Les salaires des députés doivent être équitables et intègres

Amir Khadir, Député de Mercier de 2008 à 2018, Québec solidaire
Chers parlementaires,
On se demande comment fixer le salaire des députés de l’Assemblée nationale du Québec depuis longtemps. J’ai siégé de 2008 à 2018. On se posait les mêmes questions : qu’est-ce qui pourrait être équitable? Qu’est-ce qui serait acceptable aux yeux du public pour ne pas saper la confiance en l’intégrité de l’institution?
La dernière question n’est pas banale. La confiance de la population est la base de la démocratie aussi imparfaite soit elle. Ce n’est pas le temps d’aggraver de déclin de cette confiance. Évitons de souffler sur les braises du cynisme ambiant.

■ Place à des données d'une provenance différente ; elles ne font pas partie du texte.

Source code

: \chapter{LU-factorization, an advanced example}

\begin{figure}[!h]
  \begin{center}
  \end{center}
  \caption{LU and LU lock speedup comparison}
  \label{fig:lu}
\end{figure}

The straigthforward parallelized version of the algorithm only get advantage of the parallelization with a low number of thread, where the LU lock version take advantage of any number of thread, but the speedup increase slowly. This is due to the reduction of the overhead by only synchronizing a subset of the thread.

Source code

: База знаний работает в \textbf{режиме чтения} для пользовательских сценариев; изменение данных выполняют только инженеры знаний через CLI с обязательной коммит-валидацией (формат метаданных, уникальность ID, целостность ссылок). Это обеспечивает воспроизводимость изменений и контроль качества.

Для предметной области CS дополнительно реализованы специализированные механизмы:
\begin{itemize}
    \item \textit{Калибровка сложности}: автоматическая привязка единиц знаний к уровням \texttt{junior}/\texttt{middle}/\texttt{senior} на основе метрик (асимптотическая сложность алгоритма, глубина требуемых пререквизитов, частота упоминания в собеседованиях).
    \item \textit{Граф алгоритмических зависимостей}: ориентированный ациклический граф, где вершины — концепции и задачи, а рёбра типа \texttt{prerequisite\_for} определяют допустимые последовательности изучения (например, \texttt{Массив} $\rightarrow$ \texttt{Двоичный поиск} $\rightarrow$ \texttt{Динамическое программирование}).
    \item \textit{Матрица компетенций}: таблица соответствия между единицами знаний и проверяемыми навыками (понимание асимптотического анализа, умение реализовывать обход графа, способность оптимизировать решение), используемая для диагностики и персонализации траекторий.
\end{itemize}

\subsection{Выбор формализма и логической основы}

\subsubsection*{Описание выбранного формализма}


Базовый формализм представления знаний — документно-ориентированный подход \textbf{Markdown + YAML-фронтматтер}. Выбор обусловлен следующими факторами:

Je vous écris pour vous inviter à ne pas voter vous-même pour vous octroyer une hausse de 30 000 $.
Je m’explique.
- Écoutez l'entrevue avec Amir Khadir, député de mercier de 2008 à 2018 pour Québec Solidaire à l’émission de Yasmine Abdelfadel via QUB radio :
Conflit d’intérêt
Le BAN a choisi deux ex-députés pour faire des propositions que les députés sont ensuite appelés à voter pour eux-mêmes. Ce n’est pas acceptable car ce processus ne possède pas l’indépendance requise. Une recommandation par deux ex-députés encore proches de leur partis- et soumise au vote des députés qui sont les bénéficiaires de la décision, accentue la désagréable perception que les élus vont se voter une hausse de 30 000 $.
On s’entend pour dire que la perception du conflit d’intérêt est aussi grave que le conflit d’intérêt. Ici la perception est inévitable. En fait, pour éviter cette perception il faudrait que les 125 députés de l’Assemblée se retirent de la salle au moment du vote sur cette proposition! Ce qui est absurde.
Il serait donc plus sage de confier la tâche de réviser votre rémunération à un comité totalement indépendant des élus et des partis comme le propose le rapport L’Heureux-Dubé depuis 2013. Ce comité pourra faire l’examen équitable de l’ensemble de vos conditions de travail et vous faire une proposition qui soit exécutoire. François Gendron, ex-député de l’ANQ pendant 42 ans, reconnu pour sa sagesse et son équité par l’ensemble de ses pairs, partage cet avis.
Conditions actuelles
Pour avoir siégé avec plusieurs d’entre vous de 2008 à 2018, je sais que le travail de député est exigeant et que les heures sont longues. Je sais surtout qu’aucun d’entre vous ne s’est présenté comme député pour faire de l’argent. Vous y êtes par conviction. Vous y êtes pour servir le public.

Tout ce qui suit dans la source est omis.